### WHAT THE EXERCISE ASKS
Extract from the listing each line in which the word "operations" appears.

### DATA SUPPLIED
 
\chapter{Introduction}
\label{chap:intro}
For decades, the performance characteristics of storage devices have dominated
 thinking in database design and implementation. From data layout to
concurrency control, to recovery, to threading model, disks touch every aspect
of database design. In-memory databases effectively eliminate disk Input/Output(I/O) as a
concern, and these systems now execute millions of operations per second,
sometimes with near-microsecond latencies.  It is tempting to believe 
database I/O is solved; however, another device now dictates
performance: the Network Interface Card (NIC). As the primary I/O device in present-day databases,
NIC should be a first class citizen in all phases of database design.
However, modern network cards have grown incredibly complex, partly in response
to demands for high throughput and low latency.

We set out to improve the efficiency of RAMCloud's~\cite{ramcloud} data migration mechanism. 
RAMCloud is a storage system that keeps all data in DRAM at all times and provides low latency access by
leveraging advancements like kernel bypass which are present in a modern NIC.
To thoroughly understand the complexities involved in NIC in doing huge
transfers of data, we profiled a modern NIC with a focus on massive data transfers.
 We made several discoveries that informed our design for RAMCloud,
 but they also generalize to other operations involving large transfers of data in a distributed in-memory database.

==

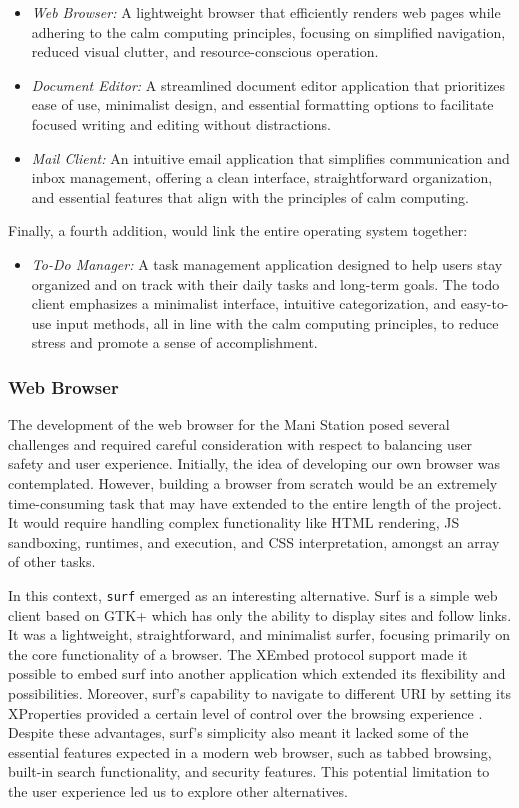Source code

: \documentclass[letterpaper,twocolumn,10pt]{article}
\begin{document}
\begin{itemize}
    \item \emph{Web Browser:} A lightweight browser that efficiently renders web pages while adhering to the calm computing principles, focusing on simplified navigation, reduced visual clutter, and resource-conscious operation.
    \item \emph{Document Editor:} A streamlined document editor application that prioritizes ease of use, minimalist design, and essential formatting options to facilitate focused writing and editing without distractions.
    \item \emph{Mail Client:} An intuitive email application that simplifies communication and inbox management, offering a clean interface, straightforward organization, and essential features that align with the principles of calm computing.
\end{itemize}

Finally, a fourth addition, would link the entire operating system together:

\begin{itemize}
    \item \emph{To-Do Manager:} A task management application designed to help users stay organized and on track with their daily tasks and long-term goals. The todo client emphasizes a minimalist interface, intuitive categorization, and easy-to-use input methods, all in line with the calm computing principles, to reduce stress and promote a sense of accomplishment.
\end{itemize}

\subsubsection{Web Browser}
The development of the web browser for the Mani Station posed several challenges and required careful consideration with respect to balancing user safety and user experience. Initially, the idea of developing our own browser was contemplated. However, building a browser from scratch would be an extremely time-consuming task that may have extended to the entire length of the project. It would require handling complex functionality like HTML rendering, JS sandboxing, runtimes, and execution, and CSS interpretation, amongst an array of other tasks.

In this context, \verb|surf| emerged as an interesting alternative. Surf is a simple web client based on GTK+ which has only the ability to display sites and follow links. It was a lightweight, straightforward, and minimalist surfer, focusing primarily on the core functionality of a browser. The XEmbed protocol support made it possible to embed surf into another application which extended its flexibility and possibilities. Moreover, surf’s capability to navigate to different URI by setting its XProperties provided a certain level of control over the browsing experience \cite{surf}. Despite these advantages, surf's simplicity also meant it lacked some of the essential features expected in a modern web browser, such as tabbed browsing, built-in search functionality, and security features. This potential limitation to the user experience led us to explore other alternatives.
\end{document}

* * *

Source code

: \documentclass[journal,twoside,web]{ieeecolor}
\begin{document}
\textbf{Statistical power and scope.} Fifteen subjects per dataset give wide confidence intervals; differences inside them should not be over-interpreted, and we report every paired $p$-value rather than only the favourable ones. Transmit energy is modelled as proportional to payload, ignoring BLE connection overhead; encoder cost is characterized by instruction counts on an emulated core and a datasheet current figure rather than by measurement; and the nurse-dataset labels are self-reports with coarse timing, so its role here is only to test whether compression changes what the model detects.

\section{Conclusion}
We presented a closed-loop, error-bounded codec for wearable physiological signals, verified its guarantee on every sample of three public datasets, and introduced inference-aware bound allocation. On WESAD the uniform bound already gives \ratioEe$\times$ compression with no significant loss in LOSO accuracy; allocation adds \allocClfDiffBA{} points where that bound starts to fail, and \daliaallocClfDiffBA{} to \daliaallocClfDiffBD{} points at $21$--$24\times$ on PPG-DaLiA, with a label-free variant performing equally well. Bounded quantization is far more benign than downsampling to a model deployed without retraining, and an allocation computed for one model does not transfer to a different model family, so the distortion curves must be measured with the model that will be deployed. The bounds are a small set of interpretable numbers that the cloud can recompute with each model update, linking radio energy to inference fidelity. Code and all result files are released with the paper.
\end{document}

### RESPONSE TO THE EXERCISE
concern, and these systems now execute millions of operations per second,
 but they also generalize to other operations involving large transfers of data in a distributed in-memory database.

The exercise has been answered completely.